» RECORDS PROVIDED

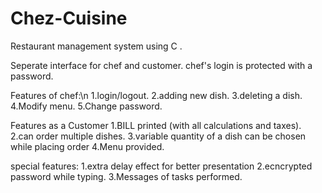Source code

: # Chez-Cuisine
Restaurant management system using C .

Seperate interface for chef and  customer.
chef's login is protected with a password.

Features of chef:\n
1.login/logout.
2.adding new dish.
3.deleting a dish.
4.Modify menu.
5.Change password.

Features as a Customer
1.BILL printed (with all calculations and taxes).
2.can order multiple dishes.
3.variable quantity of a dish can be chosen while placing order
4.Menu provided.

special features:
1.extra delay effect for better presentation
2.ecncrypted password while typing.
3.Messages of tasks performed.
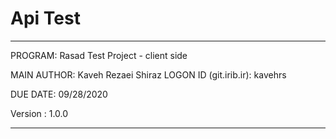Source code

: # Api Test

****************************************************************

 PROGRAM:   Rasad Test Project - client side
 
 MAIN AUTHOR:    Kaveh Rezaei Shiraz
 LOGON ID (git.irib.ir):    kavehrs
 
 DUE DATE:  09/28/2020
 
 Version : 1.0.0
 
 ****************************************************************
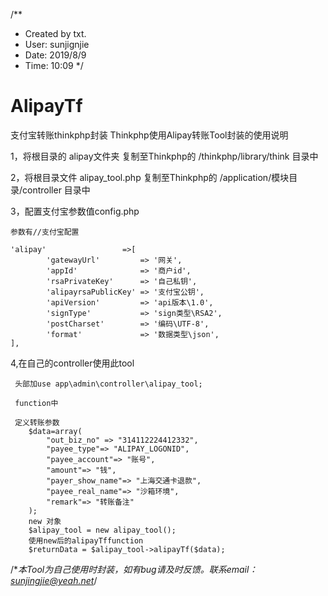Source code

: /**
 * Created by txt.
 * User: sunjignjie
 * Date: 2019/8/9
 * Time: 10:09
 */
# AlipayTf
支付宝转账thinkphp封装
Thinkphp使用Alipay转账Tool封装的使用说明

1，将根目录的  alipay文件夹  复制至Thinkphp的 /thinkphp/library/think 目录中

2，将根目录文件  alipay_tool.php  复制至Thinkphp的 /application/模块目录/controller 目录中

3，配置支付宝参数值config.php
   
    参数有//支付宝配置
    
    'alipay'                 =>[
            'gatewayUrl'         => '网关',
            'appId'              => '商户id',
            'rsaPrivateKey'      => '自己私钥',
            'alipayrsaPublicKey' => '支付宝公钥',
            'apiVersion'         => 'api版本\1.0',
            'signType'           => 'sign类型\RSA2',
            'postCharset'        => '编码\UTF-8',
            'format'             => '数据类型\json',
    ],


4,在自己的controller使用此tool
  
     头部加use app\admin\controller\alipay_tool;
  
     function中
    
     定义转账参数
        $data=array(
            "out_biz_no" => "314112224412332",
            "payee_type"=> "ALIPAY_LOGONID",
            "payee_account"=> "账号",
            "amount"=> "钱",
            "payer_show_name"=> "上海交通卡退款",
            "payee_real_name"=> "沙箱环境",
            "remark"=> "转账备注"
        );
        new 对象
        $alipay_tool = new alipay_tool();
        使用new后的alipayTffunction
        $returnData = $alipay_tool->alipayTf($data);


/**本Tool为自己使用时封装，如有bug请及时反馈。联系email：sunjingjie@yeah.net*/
---
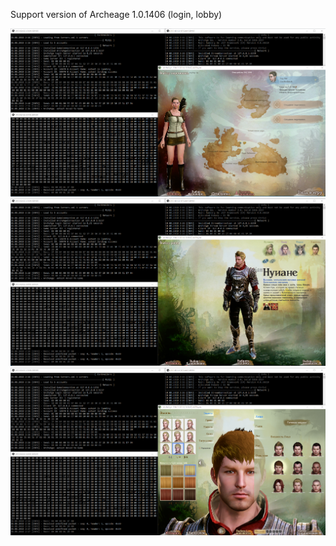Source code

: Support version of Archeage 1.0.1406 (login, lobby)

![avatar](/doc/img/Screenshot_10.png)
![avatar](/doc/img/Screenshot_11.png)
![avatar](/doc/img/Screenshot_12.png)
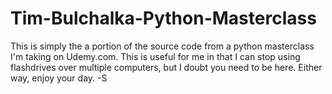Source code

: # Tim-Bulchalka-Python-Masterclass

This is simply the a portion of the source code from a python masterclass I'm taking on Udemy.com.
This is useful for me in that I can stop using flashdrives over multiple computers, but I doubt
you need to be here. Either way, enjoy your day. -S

» WHAT YOU NEED TO DO
Each line in the material with "avatar" in it must be reported.

» YOUR SOLUTION
![avatar](/doc/img/Screenshot_10.png)
![avatar](/doc/img/Screenshot_11.png)
![avatar](/doc/img/Screenshot_12.png)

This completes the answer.